ProbateProcess


The Perils of Probate Dr T. A. Makoni

When someone dies the Estate Duty Act Ch 23:03 requires a process to establish the estate or property of the deceased in order to levy a duty or tax at death. A fact of life is if one does not order his affairs well then one is taxed both in life and at death.  In this posting we discuss ways of avoiding the torturous probate process.

Probate is a legal process where your named executor goes before a court to:

  • Identify and catalog all of your property
  • Appraise the property, and pays all debts and taxes
  • Prove that your will is valid and legal, and
  • Distribute the property to your heirs as the will instructs.

The Process Is:

1. Costly and Time-Consuming

Probate is neither cheap nor quick.

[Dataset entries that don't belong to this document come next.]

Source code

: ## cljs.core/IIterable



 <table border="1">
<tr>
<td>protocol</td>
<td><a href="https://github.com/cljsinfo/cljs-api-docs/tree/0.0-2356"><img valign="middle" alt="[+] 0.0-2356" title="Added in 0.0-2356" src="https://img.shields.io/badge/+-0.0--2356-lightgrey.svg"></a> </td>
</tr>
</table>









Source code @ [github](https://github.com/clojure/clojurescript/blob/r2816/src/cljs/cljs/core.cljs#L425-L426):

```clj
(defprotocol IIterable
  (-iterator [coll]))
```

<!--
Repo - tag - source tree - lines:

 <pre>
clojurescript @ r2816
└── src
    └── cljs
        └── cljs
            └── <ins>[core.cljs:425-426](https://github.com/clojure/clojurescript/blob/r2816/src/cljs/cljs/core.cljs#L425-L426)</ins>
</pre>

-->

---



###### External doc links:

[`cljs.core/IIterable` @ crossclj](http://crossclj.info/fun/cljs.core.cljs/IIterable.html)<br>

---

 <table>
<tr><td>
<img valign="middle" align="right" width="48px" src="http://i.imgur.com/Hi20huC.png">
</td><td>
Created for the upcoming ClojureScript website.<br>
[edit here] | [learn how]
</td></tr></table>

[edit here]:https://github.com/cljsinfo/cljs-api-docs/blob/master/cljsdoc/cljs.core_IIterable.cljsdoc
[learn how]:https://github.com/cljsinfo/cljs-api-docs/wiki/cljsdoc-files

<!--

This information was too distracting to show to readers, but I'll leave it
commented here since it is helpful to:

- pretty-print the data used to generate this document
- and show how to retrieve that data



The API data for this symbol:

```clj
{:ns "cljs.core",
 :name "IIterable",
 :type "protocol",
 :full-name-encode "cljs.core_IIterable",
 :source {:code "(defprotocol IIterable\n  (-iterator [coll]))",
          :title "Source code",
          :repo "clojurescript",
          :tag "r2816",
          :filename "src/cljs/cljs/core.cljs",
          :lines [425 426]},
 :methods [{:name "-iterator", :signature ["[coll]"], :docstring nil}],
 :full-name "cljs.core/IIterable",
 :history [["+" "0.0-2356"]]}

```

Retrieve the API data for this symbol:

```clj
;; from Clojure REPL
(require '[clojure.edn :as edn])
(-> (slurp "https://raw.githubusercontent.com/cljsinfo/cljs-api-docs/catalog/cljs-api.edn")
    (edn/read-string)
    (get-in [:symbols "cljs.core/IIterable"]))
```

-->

It requires a hearing in over-burdened courts – the process can tie up your property for a year or more. Your loved ones will not get the property you intended for them until the process is complete.

Probate is usually handled by attorneys, whose fees and court costs can eat up a significant chunk of your estate’s value.

2. Provides unnecessary publicity

Everything that comes before a judge or Master of High Court is public record, as is true with your estate. A will is a very personal document, and may reveal private family and financial issues and concerns. But once it is entered into the court record, it becomes public, and can be inspected by anyone. E.g. Zvobgo and Tungamirai’s Estates have played up in the public arena.

3. The Lawyers, Not Your Family, Are the Winners

Many lawyers don’t explain fully the probate process when preparing your will, because probate usually represents good profit for them with little effort. To do probate, attorneys often charge as much as permitted by law, but most of the probate work is actually clerical and can be accomplished by paralegals and clerks. And unfortunately, you’re no longer around to do anything about it.

4. Is Your Estate Liquid?

Because probate costs can add up quickly, even before a single distribution to heirs is made, the estate must pay for these costs. However, if your estate consists of many illiquid assets, such as real property, or long-term bonds, these assets will have to be sold to pay for probate.

Selling these types of items involves appraisal fees and additional delays, not to mention the fact that property you may have intended for children may be sold at below-market value to pay for probate.

5. Avoid Probate Altogether

Living trusts allow you to avoid probate completely. When you set up a living trust, the trust is considered separate and apart from you. If you fund a trust, the trust (not you) owns your property. Therefore, the trust can continue even when you pass way.

The probate courts have no jurisdiction over property owned by a living trust. After your death, property in the trust can be distributed — privately and easily — to family or friends with no probate.

Another option is to name your heirs as beneficiaries on certain products like life insurance. The proceeds from the account are distributed on the owner’s death immediately to the named individual(s). Again, the courts have no jurisdiction over these types of distributions.